── DATA EXTRACTS
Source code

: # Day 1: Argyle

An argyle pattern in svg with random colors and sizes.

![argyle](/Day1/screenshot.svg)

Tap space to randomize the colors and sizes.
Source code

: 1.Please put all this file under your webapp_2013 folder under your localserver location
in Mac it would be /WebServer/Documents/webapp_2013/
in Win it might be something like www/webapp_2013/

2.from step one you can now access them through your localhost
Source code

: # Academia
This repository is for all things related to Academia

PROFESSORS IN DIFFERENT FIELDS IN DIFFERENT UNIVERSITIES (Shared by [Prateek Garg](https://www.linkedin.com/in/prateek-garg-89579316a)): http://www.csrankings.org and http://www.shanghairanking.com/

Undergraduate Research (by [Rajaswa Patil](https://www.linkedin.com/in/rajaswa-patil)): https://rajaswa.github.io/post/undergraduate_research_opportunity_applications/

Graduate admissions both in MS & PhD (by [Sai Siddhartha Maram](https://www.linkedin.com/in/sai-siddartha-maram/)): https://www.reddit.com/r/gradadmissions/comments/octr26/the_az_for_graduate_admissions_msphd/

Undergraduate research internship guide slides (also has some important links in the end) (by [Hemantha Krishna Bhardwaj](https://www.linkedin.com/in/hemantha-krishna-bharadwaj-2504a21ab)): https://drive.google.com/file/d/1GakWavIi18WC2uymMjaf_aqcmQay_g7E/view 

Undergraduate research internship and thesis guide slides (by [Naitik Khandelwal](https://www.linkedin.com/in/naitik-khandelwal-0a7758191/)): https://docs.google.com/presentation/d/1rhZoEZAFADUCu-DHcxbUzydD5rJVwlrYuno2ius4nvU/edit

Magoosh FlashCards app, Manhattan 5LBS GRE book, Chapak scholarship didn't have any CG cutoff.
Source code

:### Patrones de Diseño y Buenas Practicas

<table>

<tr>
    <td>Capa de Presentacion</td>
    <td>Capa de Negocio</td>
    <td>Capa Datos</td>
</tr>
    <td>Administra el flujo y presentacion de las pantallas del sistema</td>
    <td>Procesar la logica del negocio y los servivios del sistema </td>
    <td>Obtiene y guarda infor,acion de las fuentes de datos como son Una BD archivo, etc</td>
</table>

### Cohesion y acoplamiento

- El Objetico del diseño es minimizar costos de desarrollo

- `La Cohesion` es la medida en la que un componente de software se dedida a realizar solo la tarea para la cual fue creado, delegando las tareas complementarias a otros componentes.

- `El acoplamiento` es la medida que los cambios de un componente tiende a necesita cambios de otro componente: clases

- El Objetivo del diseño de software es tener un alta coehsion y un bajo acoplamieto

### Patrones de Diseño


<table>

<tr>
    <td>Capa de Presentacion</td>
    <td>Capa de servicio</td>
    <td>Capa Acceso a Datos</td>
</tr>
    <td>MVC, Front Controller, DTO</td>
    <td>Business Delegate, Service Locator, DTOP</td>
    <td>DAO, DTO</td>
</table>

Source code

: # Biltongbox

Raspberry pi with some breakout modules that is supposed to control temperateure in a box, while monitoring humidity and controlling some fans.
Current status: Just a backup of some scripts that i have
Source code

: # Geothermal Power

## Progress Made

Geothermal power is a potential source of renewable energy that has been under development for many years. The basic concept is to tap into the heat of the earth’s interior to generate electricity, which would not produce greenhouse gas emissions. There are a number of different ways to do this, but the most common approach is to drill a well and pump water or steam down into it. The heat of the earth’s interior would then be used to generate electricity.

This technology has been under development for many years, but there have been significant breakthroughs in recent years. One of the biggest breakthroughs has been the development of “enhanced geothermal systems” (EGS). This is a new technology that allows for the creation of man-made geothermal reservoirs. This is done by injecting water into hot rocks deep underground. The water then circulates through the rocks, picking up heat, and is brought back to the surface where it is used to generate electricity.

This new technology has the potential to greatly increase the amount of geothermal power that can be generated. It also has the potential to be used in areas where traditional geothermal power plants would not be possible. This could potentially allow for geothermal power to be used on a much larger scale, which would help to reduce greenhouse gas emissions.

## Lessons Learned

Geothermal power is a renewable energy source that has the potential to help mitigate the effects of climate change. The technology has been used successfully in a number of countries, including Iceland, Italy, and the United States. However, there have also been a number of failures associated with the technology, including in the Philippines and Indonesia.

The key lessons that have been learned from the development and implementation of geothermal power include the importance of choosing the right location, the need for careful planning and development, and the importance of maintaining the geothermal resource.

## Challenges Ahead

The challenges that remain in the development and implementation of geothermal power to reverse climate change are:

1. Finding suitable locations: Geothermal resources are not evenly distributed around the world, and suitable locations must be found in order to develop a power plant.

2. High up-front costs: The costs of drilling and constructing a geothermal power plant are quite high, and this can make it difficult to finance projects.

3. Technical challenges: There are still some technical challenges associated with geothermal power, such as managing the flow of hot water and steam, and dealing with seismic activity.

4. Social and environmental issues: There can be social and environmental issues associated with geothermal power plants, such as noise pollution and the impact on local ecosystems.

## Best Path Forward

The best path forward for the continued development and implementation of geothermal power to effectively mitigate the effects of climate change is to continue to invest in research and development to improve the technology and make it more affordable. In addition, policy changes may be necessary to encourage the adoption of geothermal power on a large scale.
────
● **ASSIGNMENT**: From the line holding "## Best Path Forward" to the final line of the data, output each line exactly and nothing more.

● **TASK RESULT**:
## Best Path Forward

The best path forward for the continued development and implementation of geothermal power to effectively mitigate the effects of climate change is to continue to invest in research and development to improve the technology and make it more affordable. In addition, policy changes may be necessary to encourage the adoption of geothermal power on a large scale.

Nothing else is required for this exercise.